> RECORDS FOR THIS EXERCISE:
####

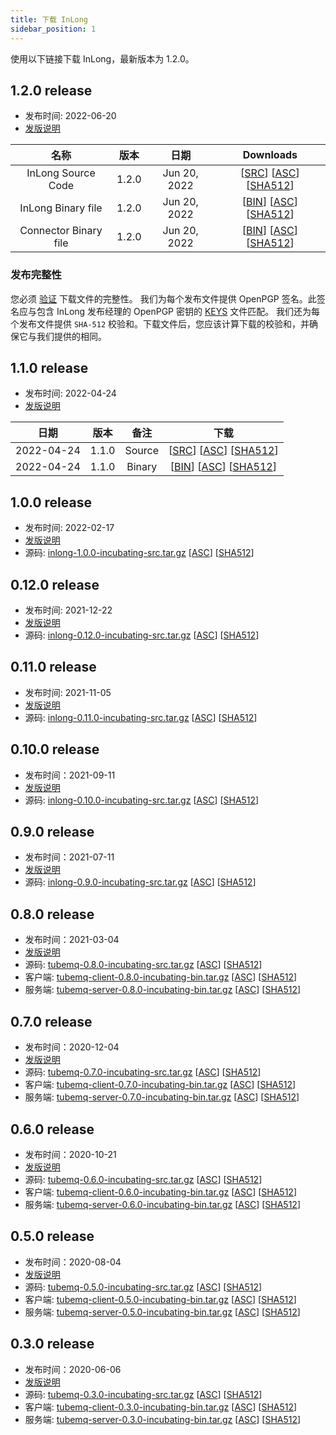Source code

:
 ```yaml
---
title: 下载 InLong
sidebar_position: 1
---
```


使用以下链接下载 InLong，最新版本为 1.2.0。

## 1.2.0 release

- 发布时间: 2022-06-20
- [发版说明](release-1.2.0.md)

|         名称           |   版本  |     日期     |                                                                                                                                                                                          Downloads                                                                                                                                                                                                       |
|:---------------------:| :----: | :----------: | :-------------------------------------------------------------------------------------------------------------------------------------------------------------------------------------------------------------------------------------------------------------------------------------------------------------------------------------------------------------------------------------------------------:|
| InLong Source Code    | 1.2.0  | Jun 20, 2022 | [[SRC](https://downloads.apache.org/inlong/1.2.0-incubating/apache-inlong-1.2.0-incubating-src.tar.gz)]                [[ASC](https://downloads.apache.org/inlong/1.2.0-incubating/apache-inlong-1.2.0-incubating-src.tar.gz.asc)]                [[SHA512](https://downloads.apache.org/inlong/1.2.0-incubating/apache-inlong-1.2.0-incubating-src.tar.gz.sha512)]                                      |
| InLong Binary file    | 1.2.0  | Jun 20, 2022 | [[BIN](https://downloads.apache.org/inlong/1.2.0-incubating/apache-inlong-1.2.0-incubating-bin.tar.gz)]                [[ASC](https://downloads.apache.org/inlong/1.2.0-incubating/apache-inlong-1.2.0-incubating-bin.tar.gz.asc)]                [[SHA512](https://downloads.apache.org/inlong/1.2.0-incubating/apache-inlong-1.2.0-incubating-bin.tar.gz.sha512)]                                      |
| Connector Binary file | 1.2.0  | Jun 20, 2022 | [[BIN](https://downloads.apache.org/inlong/1.2.0-incubating/apache-inlong-1.2.0-incubating-sort-connectors.tar.gz)]                [[ASC](https://downloads.apache.org/inlong/1.2.0-incubating/apache-inlong-1.2.0-incubating-sort-connectors.tar.gz.asc)]                [[SHA512](https://downloads.apache.org/inlong/1.2.0-incubating/apache-inlong-1.2.0-incubating-sort-connectors.tar.gz.sha512)]  |

### 发布完整性

您必须 [验证](https://www.apache.org/info/verification.html) 下载文件的完整性。
我们为每个发布文件提供 OpenPGP 签名。此签名应与包含 InLong 发布经理的 OpenPGP 密钥的 [KEYS](https://downloads.apache.org/incubator/inlong/KEYS) 文件匹配。
我们还为每个发布文件提供 <code>SHA-512</code> 校验和。下载文件后，您应该计算下载的校验和，并确保它与我们提供的相同。

## 1.1.0 release

- 发布时间: 2022-04-24
- [发版说明](release-1.1.0.md)

|     日期    |  版本  |  备注  |                                                                                                                                                                                               下载                                                                                                                                                                          |
|:----------:|:-----:| :----: |:--------------------------------------------------------------------------------------------------------------------------------------------------------------------------------------------------------------------------------------------------------------------------------------------------------------------------------------------------------------------------:|
| 2022-04-24 | 1.1.0 | Source | [[SRC](https://downloads.apache.org/incubator/inlong/1.1.0-incubating/apache-inlong-1.1.0-incubating-src.tar.gz)]    [[ASC](https://downloads.apache.org/incubator/inlong/1.1.0-incubating/apache-inlong-1.1.0-incubating-src.tar.gz.asc)]    [[SHA512](https://downloads.apache.org/incubator/inlong/1.1.0-incubating/apache-inlong-1.1.0-incubating-src.tar.gz.sha512)]  |
| 2022-04-24 | 1.1.0 | Binary | [[BIN](https://downloads.apache.org/incubator/inlong/1.1.0-incubating/apache-inlong-1.1.0-incubating-bin.tar.gz)]    [[ASC](https://downloads.apache.org/incubator/inlong/1.1.0-incubating/apache-inlong-1.1.0-incubating-bin.tar.gz.asc)]    [[SHA512](https://downloads.apache.org/incubator/inlong/1.1.0-incubating/apache-inlong-1.1.0-incubating-bin.tar.gz.sha512)]  |

## 1.0.0 release

- 发布时间: 2022-02-17
- [发版说明](release-1.0.0.md)
- 源码: [inlong-1.0.0-incubating-src.tar.gz](https://downloads.apache.org/incubator/inlong/1.0.0-incubating/apache-inlong-1.0.0-incubating-src.tar.gz)          [[ASC](https://downloads.apache.org/incubator/inlong/1.0.0-incubating/apache-inlong-1.0.0-incubating-src.tar.gz.asc)]        [[SHA512](https://downloads.apache.org/incubator/inlong/1.0.0-incubating/apache-inlong-1.0.0-incubating-src.tar.gz.sha512)]

## 0.12.0 release

- 发布时间: 2021-12-22
- [发版说明](release-0.12.0.md)
- 源码: [inlong-0.12.0-incubating-src.tar.gz](https://archive.apache.org/dist/incubator/inlong/0.12.0-incubating/apache-inlong-0.12.0-incubating-src.tar.gz)          [[ASC](https://archive.apache.org/dist/incubator/inlong/0.12.0-incubating/apache-inlong-0.12.0-incubating-src.tar.gz.asc)]        [[SHA512](https://archive.apache.org/dist/incubator/inlong/0.12.0-incubating/apache-inlong-0.12.0-incubating-src.tar.gz.sha512)]

## 0.11.0 release

- 发布时间: 2021-11-05
- [发版说明](release-0.11.0.md)
- 源码: [inlong-0.11.0-incubating-src.tar.gz](https://archive.apache.org/dist/incubator/inlong/0.11.0-incubating/apache-inlong-0.11.0-incubating-src.tar.gz)          [[ASC](https://archive.apache.org/dist/incubator/inlong/0.11.0-incubating/apache-inlong-0.11.0-incubating-src.tar.gz.asc)]        [[SHA512](https://archive.apache.org/dist/incubator/inlong/0.11.0-incubating/apache-inlong-0.11.0-incubating-src.tar.gz.sha512)]

## 0.10.0 release

- 发布时间：2021-09-11
- [发版说明](release-0.10.0.md)
- 源码: [inlong-0.10.0-incubating-src.tar.gz](https://archive.apache.org/dist/incubator/inlong/0.10.0-incubating/apache-inlong-0.10.0-incubating-src.tar.gz)              [[ASC](https://archive.apache.org/dist/incubator/inlong/0.10.0-incubating/apache-inlong-0.10.0-incubating-src.tar.gz.asc)]        [[SHA512](https://archive.apache.org/dist/incubator/inlong/0.10.0-incubating/apache-inlong-0.10.0-incubating-src.tar.gz.sha512)]

## 0.9.0 release

 - 发布时间：2021-07-11
 - [发版说明](release-0.9.0.md)
 - 源码: [inlong-0.9.0-incubating-src.tar.gz](https://archive.apache.org/dist/incubator/inlong/0.9.0-incubating/apache-inlong-0.9.0-incubating-src.tar.gz)              [[ASC](https://archive.apache.org/dist/incubator/inlong/0.9.0-incubating/apache-inlong-0.9.0-incubating-src.tar.gz.asc)]        [[SHA512](https://archive.apache.org/dist/incubator/inlong/0.9.0-incubating/apache-inlong-0.9.0-incubating-src.tar.gz.sha512)]

## 0.8.0 release

 - 发布时间：2021-03-04
 - [发版说明](release-0.8.0.md)
 - 源码: [tubemq-0.8.0-incubating-src.tar.gz](https://archive.apache.org/dist/incubator/tubemq/0.8.0-incubating/apache-tubemq-0.8.0-incubating-src.tar.gz)              [[ASC](https://archive.apache.org/dist/incubator/tubemq/0.8.0-incubating/apache-tubemq-0.8.0-incubating-src.tar.gz.asc)]        [[SHA512](https://archive.apache.org/dist/incubator/tubemq/0.8.0-incubating/apache-tubemq-0.8.0-incubating-src.tar.gz.sha512)]
 - 客户端: [tubemq-client-0.8.0-incubating-bin.tar.gz](https://archive.apache.org/dist/incubator/tubemq/0.8.0-incubating/apache-tubemq-client-0.8.0-incubating-bin.tar.gz)       [[ASC](https://archive.apache.org/dist/incubator/tubemq/0.8.0-incubating/apache-tubemq-client-0.8.0-incubating-bin.tar.gz.asc)] [[SHA512](https://archive.apache.org/dist/incubator/tubemq/0.8.0-incubating/apache-tubemq-client-0.8.0-incubating-bin.tar.gz.sha512)]
 - 服务端: [tubemq-server-0.8.0-incubating-bin.tar.gz](https://archive.apache.org/dist/incubator/tubemq/0.8.0-incubating/apache-tubemq-server-0.8.0-incubating-bin.tar.gz)       [[ASC](https://archive.apache.org/dist/incubator/tubemq/0.8.0-incubating/apache-tubemq-server-0.8.0-incubating-bin.tar.gz.asc)] [[SHA512](https://archive.apache.org/dist/incubator/tubemq/0.8.0-incubating/apache-tubemq-server-0.8.0-incubating-bin.tar.gz.sha512)]
 
## 0.7.0 release

 - 发布时间：2020-12-04
 - [发版说明](release-0.7.0.md)
 - 源码: [tubemq-0.7.0-incubating-src.tar.gz](https://archive.apache.org/dist/incubator/tubemq/0.7.0-incubating/apache-tubemq-0.7.0-incubating-src.tar.gz)             [[ASC](https://archive.apache.org/dist/incubator/tubemq/0.7.0-incubating/apache-tubemq-0.7.0-incubating-src.tar.gz.asc)]        [[SHA512](https://archive.apache.org/dist/incubator/tubemq/0.7.0-incubating/apache-tubemq-0.7.0-incubating-src.tar.gz.sha512)]
 - 客户端: [tubemq-client-0.7.0-incubating-bin.tar.gz](https://archive.apache.org/dist/incubator/tubemq/0.7.0-incubating/apache-tubemq-client-0.7.0-incubating-bin.tar.gz)       [[ASC](https://archive.apache.org/dist/incubator/tubemq/0.7.0-incubating/apache-tubemq-client-0.7.0-incubating-bin.tar.gz.asc)] [[SHA512](https://archive.apache.org/dist/incubator/tubemq/0.7.0-incubating/apache-tubemq-client-0.7.0-incubating-bin.tar.gz.sha512)]
 - 服务端: [tubemq-server-0.7.0-incubating-bin.tar.gz](https://archive.apache.org/dist/incubator/tubemq/0.7.0-incubating/apache-tubemq-server-0.7.0-incubating-bin.tar.gz)       [[ASC](https://archive.apache.org/dist/incubator/tubemq/0.7.0-incubating/apache-tubemq-server-0.7.0-incubating-bin.tar.gz.asc)] [[SHA512](https://archive.apache.org/dist/incubator/tubemq/0.7.0-incubating/apache-tubemq-server-0.7.0-incubating-bin.tar.gz.sha512)]
 
## 0.6.0 release

 - 发布时间：2020-10-21
 - [发版说明](release-0.6.0.md)
 - 源码: [tubemq-0.6.0-incubating-src.tar.gz](https://archive.apache.org/dist/incubator/tubemq/0.6.0-incubating/apache-tubemq-0.6.0-incubating-src.tar.gz)             [[ASC](https://archive.apache.org/dist/incubator/tubemq/0.6.0-incubating/apache-tubemq-0.6.0-incubating-src.tar.gz.asc)]        [[SHA512](https://archive.apache.org/dist/incubator/tubemq/0.6.0-incubating/apache-tubemq-0.6.0-incubating-src.tar.gz.sha512)]
 - 客户端: [tubemq-client-0.6.0-incubating-bin.tar.gz](https://archive.apache.org/dist/incubator/tubemq/0.6.0-incubating/apache-tubemq-client-0.6.0-incubating-bin.tar.gz)       [[ASC](https://archive.apache.org/dist/incubator/tubemq/0.6.0-incubating/apache-tubemq-client-0.6.0-incubating-bin.tar.gz.asc)] [[SHA512](https://archive.apache.org/dist/incubator/tubemq/0.6.0-incubating/apache-tubemq-client-0.6.0-incubating-bin.tar.gz.sha512)]
 - 服务端: [tubemq-server-0.6.0-incubating-bin.tar.gz](https://archive.apache.org/dist/incubator/tubemq/0.6.0-incubating/apache-tubemq-server-0.6.0-incubating-bin.tar.gz)       [[ASC](https://archive.apache.org/dist/incubator/tubemq/0.6.0-incubating/apache-tubemq-server-0.6.0-incubating-bin.tar.gz.asc)] [[SHA512](https://archive.apache.org/dist/incubator/tubemq/0.6.0-incubating/apache-tubemq-server-0.6.0-incubating-bin.tar.gz.sha512)]
 
## 0.5.0 release

 - 发布时间：2020-08-04
 - [发版说明](release-0.5.0.md)
 - 源码: [tubemq-0.5.0-incubating-src.tar.gz](https://archive.apache.org/dist/incubator/tubemq/0.5.0-incubating/apache-tubemq-0.5.0-incubating-src.tar.gz)              [[ASC](https://archive.apache.org/dist/incubator/tubemq/0.5.0-incubating/apache-tubemq-0.5.0-incubating-src.tar.gz.asc)]        [[SHA512](https://archive.apache.org/dist/incubator/tubemq/0.5.0-incubating/apache-tubemq-0.5.0-incubating-src.tar.gz.sha512)]
 - 客户端: [tubemq-client-0.5.0-incubating-bin.tar.gz](https://archive.apache.org/dist/incubator/tubemq/0.5.0-incubating/apache-tubemq-client-0.5.0-incubating-bin.tar.gz)       [[ASC](https://archive.apache.org/dist/incubator/tubemq/0.5.0-incubating/apache-tubemq-client-0.5.0-incubating-bin.tar.gz.asc)] [[SHA512](https://archive.apache.org/dist/incubator/tubemq/0.5.0-incubating/apache-tubemq-client-0.5.0-incubating-bin.tar.gz.sha512)]
 - 服务端: [tubemq-server-0.5.0-incubating-bin.tar.gz](https://archive.apache.org/dist/incubator/tubemq/0.5.0-incubating/apache-tubemq-server-0.5.0-incubating-bin.tar.gz)       [[ASC](https://archive.apache.org/dist/incubator/tubemq/0.5.0-incubating/apache-tubemq-server-0.5.0-incubating-bin.tar.gz.asc)] [[SHA512](https://archive.apache.org/dist/incubator/tubemq/0.5.0-incubating/apache-tubemq-server-0.5.0-incubating-bin.tar.gz.sha512)]

## 0.3.0 release

 - 发布时间：2020-06-06
 - [发版说明](release-0.3.0.md)
 - 源码: [tubemq-0.3.0-incubating-src.tar.gz](https://archive.apache.org/dist/incubator/tubemq/0.3.0-incubating/apache-tubemq-0.3.0-incubating-src.tar.gz)              [[ASC](https://archive.apache.org/dist/incubator/tubemq/0.3.0-incubating/apache-tubemq-0.3.0-incubating-src.tar.gz.asc)]        [[SHA512](https://archive.apache.org/dist/incubator/tubemq/0.3.0-incubating/apache-tubemq-0.3.0-incubating-src.tar.gz.sha512)]
 - 客户端: [tubemq-client-0.3.0-incubating-bin.tar.gz](https://archive.apache.org/dist/incubator/tubemq/0.3.0-incubating/apache-tubemq-client-0.3.0-incubating-bin.tar.gz)       [[ASC](https://archive.apache.org/dist/incubator/tubemq/0.3.0-incubating/apache-tubemq-client-0.3.0-incubating-bin.tar.gz.asc)] [[SHA512](https://archive.apache.org/dist/incubator/tubemq/0.3.0-incubating/apache-tubemq-client-0.3.0-incubating-bin.tar.gz.sha512)]
 - 服务端: [tubemq-server-0.3.0-incubating-bin.tar.gz](https://archive.apache.org/dist/incubator/tubemq/0.3.0-incubating/apache-tubemq-server-0.3.0-incubating-bin.tar.gz)       [[ASC](https://archive.apache.org/dist/incubator/tubemq/0.3.0-incubating/apache-tubemq-server-0.3.0-incubating-bin.tar.gz.asc)] [[SHA512](https://archive.apache.org/dist/incubator/tubemq/0.3.0-incubating/apache-tubemq-server-0.3.0-incubating-bin.tar.gz.sha512)]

####

> EXERCISE OBJECTIVE: All lines from the beginning of the material through the line that holds "InLong Source Code", both included, should be returned exactly; please omit any pictures and add no other lines.

> SOLUTION TO THE PROBLEM:
Source code

:
 ```yaml
---
title: 下载 InLong
sidebar_position: 1
---
```


使用以下链接下载 InLong，最新版本为 1.2.0。

## 1.2.0 release

- 发布时间: 2022-06-20
- [发版说明](release-1.2.0.md)

|         名称           |   版本  |     日期     |                                                                                                                                                                                          Downloads                                                                                                                                                                                                       |
|:---------------------:| :----: | :----------: | :-------------------------------------------------------------------------------------------------------------------------------------------------------------------------------------------------------------------------------------------------------------------------------------------------------------------------------------------------------------------------------------------------------:|
| InLong Source Code    | 1.2.0  | Jun 20, 2022 | [[SRC](https://downloads.apache.org/inlong/1.2.0-incubating/apache-inlong-1.2.0-incubating-src.tar.gz)]                [[ASC](https://downloads.apache.org/inlong/1.2.0-incubating/apache-inlong-1.2.0-incubating-src.tar.gz.asc)]                [[SHA512](https://downloads.apache.org/inlong/1.2.0-incubating/apache-inlong-1.2.0-incubating-src.tar.gz.sha512)]                                      |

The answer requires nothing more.